Make sure you fill in any place that says `YOUR CODE HERE` or "YOUR ANSWER HERE", as well as your collaborators below:

In [None]:
COLLABORATORS = ""

---

In [None]:
%matplotlib inline
import numpy as np
import matplotlib.pyplot as plt

import warnings
warnings.filterwarnings('ignore')

# special imports for running and evaluating the Elman network
from elman import train_Elman, predict_Elman

<div class="alert alert-warning">
**N.B.** The ideas in this notebook draw heavily from the readings
<ol>
<li> Elman, J. L. (1990). Finding structure in time. _Cognitive Science, 14_, 179-211.
<li>McClelland, J., & Rumelhart, M. (1986). Past tenses of English verbs. In McClelland, J. and Rumelhart, D. (Eds.) _Parallel distributed processing: Explorations in the microstructure of cognition. Vol. 2: Applications_ (pp. 216-271). Cambridge, MA: MIT Press.
</ol>
<br>
If you are confused about some of the ideas in this notebook or would like further clarification, we recommend having a look there.
</div>

## Introduction

One of the most successful (and controversial) applications of neural
networks has been as models of human language. You will test whether a
simple neural network is capable of learning the rule underlying a
context-free language.

The language $a^nb^n$, being the set of all strings containing a
sequence of $a$'s followed by a sequence of $b$'s of the same length
is a simple example of a language that can be generated by a
context-free grammar but not a finite-state grammar. Human languages
exhibit similar long-range constraints -- for example, a plural noun
at the start of a sentence affects conjugation of a verb at the end,
regardless of what intervenes. Some criticisms of applications of
neural networks to human languages are based upon their apparent
reliance on local sequential structure, which makes them seem much
more similar to finite-state grammars than to context-free
grammars. An interesting question to explore is thus whether a
recurrent neural network can learn to generalize a simple rule
characterizing a long-range dependency, such as the rule underlying
$a^nb^n$.

Recall that an "Elman" network, as discussed by Elman (1990), is a
recurrent network where the activation of the hidden units at the
previous timestep are used as input to the hidden units on the current
timestep. This type of network architecture allows the
network to learn about sequential dependencies in the input data. In this notebook we will evaluate whether such a network can learn an $a^nb^n$
grammar. Here we formalize learning a grammar as being able to correctly
predict what the next item in a sequence should be given the
rules of the grammar. Therefore, the output node represents the
networks's prediction for what the next item in the sequence (the next
input) will be -- it outputs a $1$ if it thinks the current input will
be followed by an $a$, and outputs a $0$ if it thinks the current
input will be followed by a $b$.

## Data	

We will use the `abdata.npz` dataset for this problem. This dataset has two keys:

In [None]:
ab_data = np.load("data/abdata.npz")
ab_data.keys()

The array `train_data` contains the sequence we will use to train our network: 

In [None]:
train_data = ab_data['train_data']
train_data

The array `test_data` contains the sequence we will use to evaluate the
network: 

In [None]:
test_data = ab_data['test_data']
test_data

In both `train_data` and `test_data` a $1$ represents an $a$ and a $0$ represents a $b$.

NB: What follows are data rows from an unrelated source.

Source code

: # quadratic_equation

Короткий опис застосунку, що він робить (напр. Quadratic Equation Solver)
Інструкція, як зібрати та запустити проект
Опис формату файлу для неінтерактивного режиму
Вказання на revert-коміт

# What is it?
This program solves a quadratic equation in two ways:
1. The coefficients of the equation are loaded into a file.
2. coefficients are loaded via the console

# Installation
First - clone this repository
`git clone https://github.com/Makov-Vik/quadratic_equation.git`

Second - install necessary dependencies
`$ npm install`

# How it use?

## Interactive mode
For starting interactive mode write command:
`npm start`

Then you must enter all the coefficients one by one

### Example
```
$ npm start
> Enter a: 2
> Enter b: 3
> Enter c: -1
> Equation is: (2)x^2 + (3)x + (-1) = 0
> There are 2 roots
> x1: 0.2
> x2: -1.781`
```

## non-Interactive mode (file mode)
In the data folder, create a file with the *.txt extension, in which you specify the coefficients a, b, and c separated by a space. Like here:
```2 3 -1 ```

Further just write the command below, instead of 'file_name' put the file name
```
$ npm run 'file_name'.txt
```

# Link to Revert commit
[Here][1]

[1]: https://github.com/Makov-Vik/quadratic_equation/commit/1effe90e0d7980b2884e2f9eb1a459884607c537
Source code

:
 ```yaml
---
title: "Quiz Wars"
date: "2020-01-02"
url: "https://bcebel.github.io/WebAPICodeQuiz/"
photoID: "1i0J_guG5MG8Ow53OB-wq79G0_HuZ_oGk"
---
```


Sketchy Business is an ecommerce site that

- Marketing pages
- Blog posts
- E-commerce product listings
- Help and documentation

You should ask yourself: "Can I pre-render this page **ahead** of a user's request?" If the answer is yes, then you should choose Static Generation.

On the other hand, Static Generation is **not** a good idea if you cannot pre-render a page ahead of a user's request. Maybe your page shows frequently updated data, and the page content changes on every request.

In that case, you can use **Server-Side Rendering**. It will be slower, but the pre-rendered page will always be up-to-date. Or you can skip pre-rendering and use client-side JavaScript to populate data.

`train_data` was constructed by concatenating a randomly ordered
set of strings of the form $a^nb^n$, with $n$ ranging from 1 to 11.
The frequency of sequences for a given value of $n$ in the training set
are given by `np.ceil(50/n)`, thus making them inversely proportional to $n$.
The `np.ceil` function returns the smallest integer greater or equal to
its input. For example, `np.ceil(3)` is 3, but `np.ceil(3.1)` is
4 . `test_data` contains an ordered sequence of strings of the form
$a^nb^n$, with $n$ increasing from 1 to 18 over the length of the
string.

---

## Part A (1 point)

In order to train your network, you will need both training input and
training output. That is, you need a sequence of inputs of the form
$a^nb^n$, and a corresponding sequence with the correct output for
each item in the input sequence.

For this problem we're going to use `train_data[:-1]` as the
input training sequence, and `train_data[1:]` as the output
training sequence.

<div class="alert alert-success">
Explain why these are appropriate input and output
sequences. If you're confused by what the sequences
`train_data[:-1]` and `train_data[1:]` look like,
try creating them in a scratch cell and compare them to `train_data`.</div>

YOUR ANSWER HERE

---

## Part B (0.5 points)

We have provided you with a function, `train_Elman`, which takes four arguments:
- `input` -- the training input sequence
- `output` -- the training output sequence
- `num_hidden` -- the number of hidden units
- `num_iters` -- the number of training iterations


`train_Elman` will create a network with one input node, the specified number of
hidden units, and one output node, and then train it on the training
data for the specified number of iterations. The network sees the
training data one input at a time (in our case, it sees a single $1$
or $0$ per time step).

Complete the function `anbn_learner` below to train an "Elman"
network with two hidden units using the provided function `train_Elman` (remember
to use the input and output sequences from Part A). Train the network
for 100 iterations, and return the final output of the network.

In [None]:
def anbn_learner(train_data):
    """
    Creates an "Elman" neural network with two hidden units and trains it
    on the provided data.

    Parameters
    ----------
    train_data: numpy array of shape (n,)
        the data on which to train the Elman network

    Returns
    -------
    net: dictionary with 2 keys
        a dictionary containing the weights of the network. Valid keys are 1 and 2. 
        key 1 is for the weights between the input and the hidden units, and 
        key 2 is for the weights between the hidden units and the output units.
    """
    # YOUR CODE HERE
    raise NotImplementedError()

In [None]:
"""Check that anbn_learner returns the correct output"""
from numpy.testing import assert_array_equal
from nose.tools import assert_equal, assert_almost_equal 

# check that abdata hasn't been modified
ab = np.load("data/abdata.npz")
assert_array_equal(test_data, ab['test_data'], "test_data array has changed")
assert_array_equal(train_data, ab['train_data'], "train_data array has changed")

# generate test data
traindata = np.zeros(20)
traindata[10:] = 1.

net = anbn_learner(traindata)

# check that net has the correct shape and type
assert_equal(type(net), dict, "net should be a dict of network weights")
assert_equal(len(net), 2, "incorrect number of layers in net")
assert_equal(list(net.keys()), [1,2], "keys for net should be 1 and 2")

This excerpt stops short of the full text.